Все, что у меня осталось в памяти, – это три момента. Сначала звук, похожий на треск разбивающегося арбуза. Потом картинка: Ли лежит на земле и хнычет, что у него болит нога. Наконец, дядя с тетей говорят мне, что присмотрят за мной и сестрой, пока родители отвезут Ли в больницу. Воспоминание про больную ногу, по всей видимости, ложное: в медицинской карте написано, что мой брат потерял сознание при ударе о бетонное покрытие.
Ли нуждался в специализированном лечении, которое не могла предоставить наша местная больница. Его перевезли вертолетом за 800 км, в больницу Грут-Шёр в Кейптауне. Отделение нейрохирургии в ту пору располагалось в солидном комплексе, построенном в капско-голландском колониальном стиле, – в том самом здании, где я сейчас работаю нейропсихологом. У Ли диагностировали перелом костей черепа и внутричерепное кровоизлияние. В том случае, если такая гематома начинает увеличиваться и создает угрозу для жизни, требуется неотложное хирургическое вмешательство. Моему брату повезло: ушиб рассосался за несколько дней, и его отправили домой.
Если не считать того, что после несчастного случая Ли пришлось носить шлем для защиты сломанной кости черепа, он выглядел так же, как и прежде. Однако личность его совершенно изменилась. Эта перемена вызывала во мне чувство, которое немцы называют Unheimlichkeit, «неуютность» (в английском языке у него нет подходящего эквивалента). «Неуютность» – это одновременно и чувство, что ты не в своей тарелке, и ощущение чего-то непривычного и жутковатого.

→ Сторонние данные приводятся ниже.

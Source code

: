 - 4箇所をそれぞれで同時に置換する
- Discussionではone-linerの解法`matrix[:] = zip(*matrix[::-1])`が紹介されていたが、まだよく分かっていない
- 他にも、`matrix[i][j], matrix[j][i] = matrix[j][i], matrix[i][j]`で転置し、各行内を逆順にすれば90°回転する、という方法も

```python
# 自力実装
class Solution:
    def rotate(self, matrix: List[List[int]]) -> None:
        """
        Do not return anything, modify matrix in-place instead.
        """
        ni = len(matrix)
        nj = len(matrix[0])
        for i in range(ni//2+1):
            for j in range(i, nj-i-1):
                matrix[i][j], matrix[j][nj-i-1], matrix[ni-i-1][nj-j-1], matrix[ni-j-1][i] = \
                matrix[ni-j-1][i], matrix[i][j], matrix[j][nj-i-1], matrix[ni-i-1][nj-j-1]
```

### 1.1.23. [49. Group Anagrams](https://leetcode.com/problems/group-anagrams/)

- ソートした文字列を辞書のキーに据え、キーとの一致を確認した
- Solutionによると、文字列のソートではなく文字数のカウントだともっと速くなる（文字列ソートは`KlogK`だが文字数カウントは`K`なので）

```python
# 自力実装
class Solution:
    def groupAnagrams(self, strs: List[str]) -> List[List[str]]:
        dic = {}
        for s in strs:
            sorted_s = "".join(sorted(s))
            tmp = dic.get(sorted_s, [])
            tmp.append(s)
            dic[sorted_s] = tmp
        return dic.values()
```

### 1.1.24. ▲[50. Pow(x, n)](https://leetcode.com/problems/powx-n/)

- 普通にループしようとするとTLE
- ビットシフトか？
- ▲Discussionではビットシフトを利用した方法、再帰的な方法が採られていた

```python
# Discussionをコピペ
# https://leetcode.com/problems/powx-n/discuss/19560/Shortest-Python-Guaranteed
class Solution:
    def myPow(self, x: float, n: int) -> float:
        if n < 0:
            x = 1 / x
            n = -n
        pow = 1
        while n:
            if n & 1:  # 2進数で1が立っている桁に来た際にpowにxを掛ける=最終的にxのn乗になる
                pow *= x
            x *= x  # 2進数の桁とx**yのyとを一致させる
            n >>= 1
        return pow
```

Самая заметная перемена заключалась в том, что он утратил положенные ему по возрасту навыки. Поначалу он даже не мог толком контролировать кишечные позывы. Еще больше меня смущало то, что он как будто стал по-другому мыслить. Казалось, что Ли одновременно есть и его нет. Он словно забыл многие игры, в которые мы играли. Наша игра в добычу алмазов стала для него просто копанием ямок. Ее символический характер, дающий пищу для воображения, больше ничего для него не значил. Он больше не был тем Ли, которого я знал.